Information: Begin

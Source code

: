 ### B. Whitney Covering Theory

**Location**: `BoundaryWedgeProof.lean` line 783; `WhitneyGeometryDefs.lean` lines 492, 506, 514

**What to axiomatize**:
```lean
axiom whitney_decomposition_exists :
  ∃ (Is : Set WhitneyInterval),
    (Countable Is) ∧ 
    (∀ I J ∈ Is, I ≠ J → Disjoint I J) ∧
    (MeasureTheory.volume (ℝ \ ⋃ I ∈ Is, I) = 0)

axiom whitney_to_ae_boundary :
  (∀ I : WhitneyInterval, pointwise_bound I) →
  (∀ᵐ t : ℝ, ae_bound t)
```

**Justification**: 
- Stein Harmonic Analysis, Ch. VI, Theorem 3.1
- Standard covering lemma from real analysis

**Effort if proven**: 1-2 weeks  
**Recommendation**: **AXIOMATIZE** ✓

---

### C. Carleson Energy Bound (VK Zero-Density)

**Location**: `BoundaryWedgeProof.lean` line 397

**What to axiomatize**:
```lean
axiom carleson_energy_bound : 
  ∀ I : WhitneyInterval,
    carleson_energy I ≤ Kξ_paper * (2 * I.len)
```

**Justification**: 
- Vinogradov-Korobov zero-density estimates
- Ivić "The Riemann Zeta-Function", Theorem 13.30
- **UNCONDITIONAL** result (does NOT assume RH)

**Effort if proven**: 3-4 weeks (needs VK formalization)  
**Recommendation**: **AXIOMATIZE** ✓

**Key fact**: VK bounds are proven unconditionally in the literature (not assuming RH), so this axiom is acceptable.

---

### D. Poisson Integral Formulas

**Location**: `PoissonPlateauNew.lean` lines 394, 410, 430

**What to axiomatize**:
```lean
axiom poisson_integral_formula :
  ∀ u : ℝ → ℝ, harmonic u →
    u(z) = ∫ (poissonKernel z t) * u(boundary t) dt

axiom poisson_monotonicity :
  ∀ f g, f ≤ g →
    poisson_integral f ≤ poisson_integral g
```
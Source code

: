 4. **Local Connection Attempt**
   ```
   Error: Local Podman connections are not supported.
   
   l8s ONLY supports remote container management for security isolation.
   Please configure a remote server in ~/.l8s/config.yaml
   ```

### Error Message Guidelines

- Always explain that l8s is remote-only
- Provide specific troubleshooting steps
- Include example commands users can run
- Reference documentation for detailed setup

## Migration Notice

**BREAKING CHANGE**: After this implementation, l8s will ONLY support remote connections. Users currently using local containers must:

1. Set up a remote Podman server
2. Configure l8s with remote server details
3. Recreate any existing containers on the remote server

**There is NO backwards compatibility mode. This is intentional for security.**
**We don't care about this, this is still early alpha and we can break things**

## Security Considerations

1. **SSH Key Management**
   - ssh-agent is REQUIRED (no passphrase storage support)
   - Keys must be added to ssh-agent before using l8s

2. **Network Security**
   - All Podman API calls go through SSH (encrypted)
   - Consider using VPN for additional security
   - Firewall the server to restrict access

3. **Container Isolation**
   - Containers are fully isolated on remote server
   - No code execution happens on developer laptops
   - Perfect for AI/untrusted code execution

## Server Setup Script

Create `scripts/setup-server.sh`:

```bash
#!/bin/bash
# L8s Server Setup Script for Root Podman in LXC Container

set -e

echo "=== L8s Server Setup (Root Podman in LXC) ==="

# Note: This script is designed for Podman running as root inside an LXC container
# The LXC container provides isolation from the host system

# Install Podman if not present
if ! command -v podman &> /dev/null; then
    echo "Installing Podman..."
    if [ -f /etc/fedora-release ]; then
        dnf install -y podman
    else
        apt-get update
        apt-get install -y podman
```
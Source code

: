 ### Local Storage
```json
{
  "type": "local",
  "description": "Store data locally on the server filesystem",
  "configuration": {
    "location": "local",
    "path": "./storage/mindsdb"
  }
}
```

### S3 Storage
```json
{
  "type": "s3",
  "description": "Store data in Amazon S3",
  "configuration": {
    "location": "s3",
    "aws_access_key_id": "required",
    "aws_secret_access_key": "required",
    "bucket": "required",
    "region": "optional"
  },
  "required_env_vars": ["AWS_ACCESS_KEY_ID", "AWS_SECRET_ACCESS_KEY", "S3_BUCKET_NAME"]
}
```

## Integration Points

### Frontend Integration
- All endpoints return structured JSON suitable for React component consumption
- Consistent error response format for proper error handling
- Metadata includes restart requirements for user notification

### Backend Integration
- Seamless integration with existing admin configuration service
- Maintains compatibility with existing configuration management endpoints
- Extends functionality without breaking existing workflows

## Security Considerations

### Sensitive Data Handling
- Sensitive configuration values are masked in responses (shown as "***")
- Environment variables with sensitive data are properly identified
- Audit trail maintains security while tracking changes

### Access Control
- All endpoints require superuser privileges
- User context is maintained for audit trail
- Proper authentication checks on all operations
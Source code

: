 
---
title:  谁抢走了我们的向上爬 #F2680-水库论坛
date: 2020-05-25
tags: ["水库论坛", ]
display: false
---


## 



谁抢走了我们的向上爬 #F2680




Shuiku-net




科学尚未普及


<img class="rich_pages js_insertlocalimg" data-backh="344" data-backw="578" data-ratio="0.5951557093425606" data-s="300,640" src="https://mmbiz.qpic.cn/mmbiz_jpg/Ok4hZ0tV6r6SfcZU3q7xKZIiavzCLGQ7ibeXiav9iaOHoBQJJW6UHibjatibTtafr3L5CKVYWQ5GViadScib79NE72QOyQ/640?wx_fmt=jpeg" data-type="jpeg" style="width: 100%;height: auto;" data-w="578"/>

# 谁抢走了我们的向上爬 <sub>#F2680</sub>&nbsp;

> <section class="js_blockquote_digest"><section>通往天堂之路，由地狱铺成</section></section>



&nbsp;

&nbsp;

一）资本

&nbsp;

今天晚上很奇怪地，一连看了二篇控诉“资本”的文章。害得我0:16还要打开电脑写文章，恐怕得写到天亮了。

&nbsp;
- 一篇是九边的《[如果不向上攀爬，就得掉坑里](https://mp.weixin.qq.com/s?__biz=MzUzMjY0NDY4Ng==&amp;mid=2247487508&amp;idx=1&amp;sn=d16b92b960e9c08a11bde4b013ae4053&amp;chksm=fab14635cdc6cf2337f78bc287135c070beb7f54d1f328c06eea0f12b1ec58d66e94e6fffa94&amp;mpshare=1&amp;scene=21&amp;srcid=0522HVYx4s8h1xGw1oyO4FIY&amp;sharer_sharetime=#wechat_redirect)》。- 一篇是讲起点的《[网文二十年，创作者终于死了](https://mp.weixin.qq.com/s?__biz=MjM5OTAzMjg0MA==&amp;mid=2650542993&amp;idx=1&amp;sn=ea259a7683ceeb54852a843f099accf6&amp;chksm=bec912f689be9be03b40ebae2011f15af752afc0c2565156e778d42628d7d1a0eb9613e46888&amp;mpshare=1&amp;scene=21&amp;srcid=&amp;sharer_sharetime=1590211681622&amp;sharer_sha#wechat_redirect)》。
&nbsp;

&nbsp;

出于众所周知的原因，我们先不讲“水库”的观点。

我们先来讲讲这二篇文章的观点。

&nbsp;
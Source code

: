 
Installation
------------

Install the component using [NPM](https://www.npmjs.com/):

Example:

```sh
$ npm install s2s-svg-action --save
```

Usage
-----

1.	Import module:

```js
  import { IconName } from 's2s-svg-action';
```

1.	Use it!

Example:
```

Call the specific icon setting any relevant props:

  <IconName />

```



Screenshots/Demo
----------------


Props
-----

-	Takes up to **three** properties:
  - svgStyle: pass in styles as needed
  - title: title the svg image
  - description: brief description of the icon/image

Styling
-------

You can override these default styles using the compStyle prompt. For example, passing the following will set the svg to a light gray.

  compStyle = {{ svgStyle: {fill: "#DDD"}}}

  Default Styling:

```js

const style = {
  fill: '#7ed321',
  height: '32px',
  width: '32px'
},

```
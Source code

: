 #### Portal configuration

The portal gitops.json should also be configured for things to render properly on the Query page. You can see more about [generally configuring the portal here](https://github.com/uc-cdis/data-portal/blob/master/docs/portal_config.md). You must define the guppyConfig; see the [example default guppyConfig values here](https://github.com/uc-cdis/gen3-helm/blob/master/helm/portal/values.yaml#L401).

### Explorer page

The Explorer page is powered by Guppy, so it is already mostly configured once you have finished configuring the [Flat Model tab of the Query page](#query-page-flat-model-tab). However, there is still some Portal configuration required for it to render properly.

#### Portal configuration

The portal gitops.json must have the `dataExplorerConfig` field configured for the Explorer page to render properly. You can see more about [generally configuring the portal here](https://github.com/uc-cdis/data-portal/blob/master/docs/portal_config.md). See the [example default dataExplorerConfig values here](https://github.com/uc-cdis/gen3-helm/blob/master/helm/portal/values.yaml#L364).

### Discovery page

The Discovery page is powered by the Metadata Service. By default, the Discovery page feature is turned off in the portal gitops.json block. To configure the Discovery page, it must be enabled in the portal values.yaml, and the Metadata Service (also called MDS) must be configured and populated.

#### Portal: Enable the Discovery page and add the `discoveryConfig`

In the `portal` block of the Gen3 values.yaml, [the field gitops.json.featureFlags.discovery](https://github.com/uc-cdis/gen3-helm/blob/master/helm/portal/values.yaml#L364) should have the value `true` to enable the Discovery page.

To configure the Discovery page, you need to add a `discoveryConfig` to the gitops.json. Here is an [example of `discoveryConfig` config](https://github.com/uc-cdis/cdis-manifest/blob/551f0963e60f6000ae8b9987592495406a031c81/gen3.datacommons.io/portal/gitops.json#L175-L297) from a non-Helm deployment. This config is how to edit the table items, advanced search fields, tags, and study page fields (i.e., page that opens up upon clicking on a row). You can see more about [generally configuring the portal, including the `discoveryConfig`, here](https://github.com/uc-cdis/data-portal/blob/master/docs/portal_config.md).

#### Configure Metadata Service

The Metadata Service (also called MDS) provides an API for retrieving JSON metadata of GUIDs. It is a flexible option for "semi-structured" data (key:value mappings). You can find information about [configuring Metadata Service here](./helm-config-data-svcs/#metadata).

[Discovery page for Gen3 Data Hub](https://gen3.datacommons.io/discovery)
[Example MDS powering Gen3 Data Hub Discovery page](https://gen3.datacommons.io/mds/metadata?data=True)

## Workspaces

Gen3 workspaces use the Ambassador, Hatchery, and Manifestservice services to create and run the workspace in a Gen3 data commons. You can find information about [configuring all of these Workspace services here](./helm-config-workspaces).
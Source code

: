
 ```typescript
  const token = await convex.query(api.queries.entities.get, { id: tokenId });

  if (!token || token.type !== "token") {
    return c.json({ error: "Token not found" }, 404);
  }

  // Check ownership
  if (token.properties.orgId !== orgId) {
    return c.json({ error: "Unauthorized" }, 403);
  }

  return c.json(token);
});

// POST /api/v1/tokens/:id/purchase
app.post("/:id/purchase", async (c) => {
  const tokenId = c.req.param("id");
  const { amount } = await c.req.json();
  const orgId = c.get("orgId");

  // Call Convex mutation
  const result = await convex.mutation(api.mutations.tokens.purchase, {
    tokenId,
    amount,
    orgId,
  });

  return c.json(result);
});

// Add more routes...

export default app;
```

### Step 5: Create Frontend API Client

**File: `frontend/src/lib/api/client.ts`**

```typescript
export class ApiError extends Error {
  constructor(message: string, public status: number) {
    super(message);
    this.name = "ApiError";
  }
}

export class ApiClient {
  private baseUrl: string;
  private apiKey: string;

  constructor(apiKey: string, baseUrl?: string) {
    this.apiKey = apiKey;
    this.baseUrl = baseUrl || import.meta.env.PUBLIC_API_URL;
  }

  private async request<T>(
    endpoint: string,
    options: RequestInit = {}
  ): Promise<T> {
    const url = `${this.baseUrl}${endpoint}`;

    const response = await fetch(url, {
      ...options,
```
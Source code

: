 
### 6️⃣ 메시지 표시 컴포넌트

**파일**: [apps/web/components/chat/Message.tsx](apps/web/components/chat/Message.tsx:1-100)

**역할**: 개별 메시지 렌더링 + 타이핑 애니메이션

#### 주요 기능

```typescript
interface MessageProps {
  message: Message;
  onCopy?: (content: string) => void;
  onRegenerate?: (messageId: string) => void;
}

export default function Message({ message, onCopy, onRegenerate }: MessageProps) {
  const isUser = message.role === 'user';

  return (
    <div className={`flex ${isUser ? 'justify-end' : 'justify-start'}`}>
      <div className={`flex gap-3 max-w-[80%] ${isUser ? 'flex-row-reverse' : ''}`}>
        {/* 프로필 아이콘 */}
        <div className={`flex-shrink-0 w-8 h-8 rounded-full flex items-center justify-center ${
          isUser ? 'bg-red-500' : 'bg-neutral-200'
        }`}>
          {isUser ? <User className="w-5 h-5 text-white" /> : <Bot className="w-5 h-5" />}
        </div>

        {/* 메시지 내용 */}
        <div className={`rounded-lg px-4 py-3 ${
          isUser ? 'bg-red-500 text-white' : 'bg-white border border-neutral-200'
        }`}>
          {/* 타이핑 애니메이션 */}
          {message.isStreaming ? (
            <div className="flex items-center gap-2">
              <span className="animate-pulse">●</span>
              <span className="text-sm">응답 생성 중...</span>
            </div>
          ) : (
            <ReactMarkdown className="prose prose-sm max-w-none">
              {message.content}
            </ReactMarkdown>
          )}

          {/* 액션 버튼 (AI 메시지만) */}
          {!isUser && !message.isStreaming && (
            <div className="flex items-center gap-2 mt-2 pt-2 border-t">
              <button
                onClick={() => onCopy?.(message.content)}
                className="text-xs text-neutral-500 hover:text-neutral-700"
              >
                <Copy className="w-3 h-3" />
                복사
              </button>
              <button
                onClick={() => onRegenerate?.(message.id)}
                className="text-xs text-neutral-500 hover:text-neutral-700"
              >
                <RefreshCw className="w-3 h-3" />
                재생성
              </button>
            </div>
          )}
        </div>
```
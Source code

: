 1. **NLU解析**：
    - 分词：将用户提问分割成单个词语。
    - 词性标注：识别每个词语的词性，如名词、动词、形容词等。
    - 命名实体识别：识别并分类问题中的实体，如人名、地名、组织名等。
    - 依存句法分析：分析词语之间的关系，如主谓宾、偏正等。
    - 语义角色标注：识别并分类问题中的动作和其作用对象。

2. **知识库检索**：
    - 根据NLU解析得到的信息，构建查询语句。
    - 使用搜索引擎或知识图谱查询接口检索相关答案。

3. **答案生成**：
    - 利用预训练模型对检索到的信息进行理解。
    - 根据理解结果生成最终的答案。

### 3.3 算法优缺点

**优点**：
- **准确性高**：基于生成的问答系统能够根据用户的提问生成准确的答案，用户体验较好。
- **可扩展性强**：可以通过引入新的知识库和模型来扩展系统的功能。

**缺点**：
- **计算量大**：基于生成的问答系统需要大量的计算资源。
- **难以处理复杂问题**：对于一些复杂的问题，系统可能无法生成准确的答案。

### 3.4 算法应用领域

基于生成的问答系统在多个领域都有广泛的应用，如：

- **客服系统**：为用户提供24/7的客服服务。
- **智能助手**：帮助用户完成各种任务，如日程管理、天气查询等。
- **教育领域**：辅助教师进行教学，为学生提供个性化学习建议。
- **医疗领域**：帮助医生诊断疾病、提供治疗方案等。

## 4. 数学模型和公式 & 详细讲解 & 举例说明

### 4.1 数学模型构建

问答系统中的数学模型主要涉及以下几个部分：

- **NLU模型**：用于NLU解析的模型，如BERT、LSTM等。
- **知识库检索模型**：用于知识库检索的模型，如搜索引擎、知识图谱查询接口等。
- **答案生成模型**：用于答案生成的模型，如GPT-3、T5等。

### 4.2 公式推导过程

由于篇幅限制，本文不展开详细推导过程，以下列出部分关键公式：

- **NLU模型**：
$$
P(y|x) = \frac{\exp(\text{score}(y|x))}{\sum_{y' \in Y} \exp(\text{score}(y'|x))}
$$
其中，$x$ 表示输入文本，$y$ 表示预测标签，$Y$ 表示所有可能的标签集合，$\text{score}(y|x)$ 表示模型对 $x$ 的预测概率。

Information: End

▶ _Problem statement_:
From the entries above, tally the lines that contain the string "Theorem". Report the total and nothing more.

▶ _Task answer_:
2